トルコ軍によるクルド労働者党(PKK)掃討のための
北イラクへの越境攻撃について

平成20年2月25日
  1. 我が国は、トルコ・イラク国境付近における最近の緊張の高まりを大変懸念している。
  2. テロは如何なる理由でも正当化されず、我が国は、PKKによる一連のテロ行為を強く非難するとともに、テロ行為に関するトルコ政府の深刻な懸念を理解する。
  3. 我が国としては、イラク当局が北イラクに潜伏するPKKのテロ行為を停止させるために適切に対応するよう、また、トルコが最大限に自制するよう求めるとともに、関係国の協力によって事態が速やかに沈静化することを期待する。

【参考1】トルコ政府及びイラク政府の対応

(1)2月21日、トルコ軍は、戦闘機及び長距離火砲により攻撃を行うとともに、地上軍部隊による北イラク越境作戦を開始した。地上軍の規模は明らかにされていないが、報道では約3000名~約1万名。トルコ軍は、作戦開始から4日間でPKK武装メンバーの死者は112人と発表。

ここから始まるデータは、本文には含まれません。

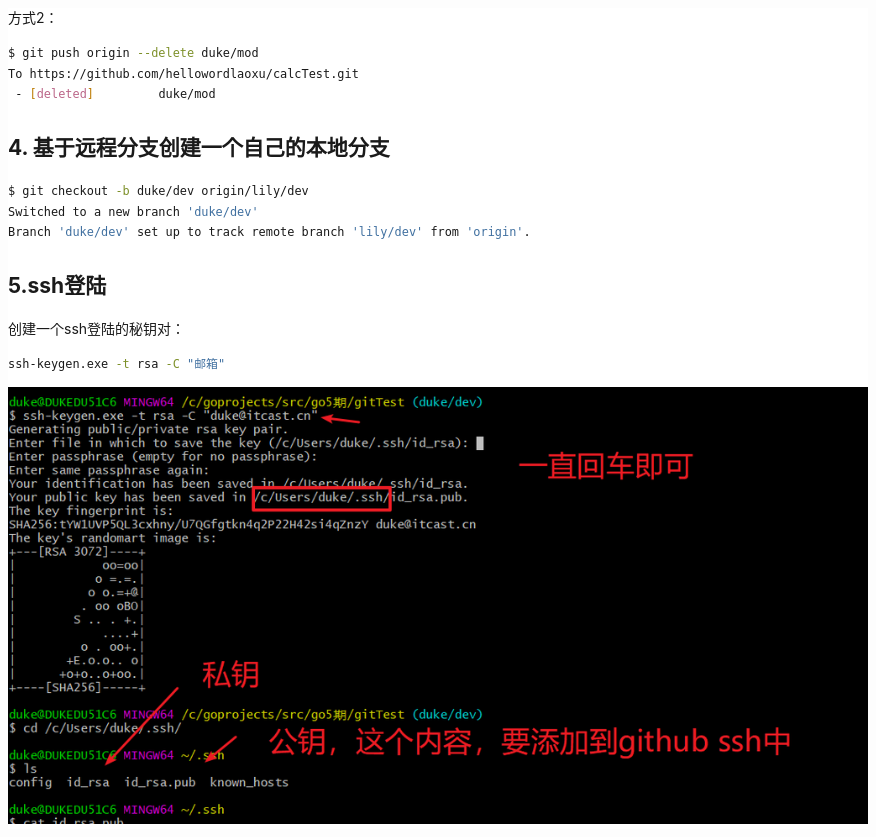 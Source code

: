 方式2：

```sh
$ git push origin --delete duke/mod
To https://github.com/hellowordlaoxu/calcTest.git
 - [deleted]         duke/mod
```



## 4. 基于远程分支创建一个自己的本地分支

```sh
$ git checkout -b duke/dev origin/lily/dev
Switched to a new branch 'duke/dev'
Branch 'duke/dev' set up to track remote branch 'lily/dev' from 'origin'.
```







## 5.ssh登陆

创建一个ssh登陆的秘钥对：

```sh
ssh-keygen.exe -t rsa -C "邮箱"
```



![1573122811068](assets/1573122811068.png)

(2)ババジャン外相は記者会見において、作戦はPKK掃討に限定されたものであり、トルコはイラクの主権と領土的一体性を尊重している旨強調。また、イラク政府に対して首脳レベルで、本件作戦はPKK掃討に限定されたものである旨説明したと報じられている。

(3)2月23日、イラク政府のダッバグ報道官は「軍事作戦でPKK問題は解決できない。別の解決策を採用すべきだ」と述べて、トルコ政府の自制を求めた。

【参考2】経緯

(1)2007年10月17日、トルコ国会は、PKKによるテロ攻撃で犠牲者が相次いだことを受け、北イラクに潜伏するPKKに対する越境攻撃を承認する内容の決議を採択した。

(2)2007年11月28日、トルコ軍は、政府から越境作戦実施の権限を付与された旨発表。2007年12月17日以降、複数回にわたってトルコ軍によるPKKに対する北イラクへの越境攻撃が行われた(規模、期間は限定的)。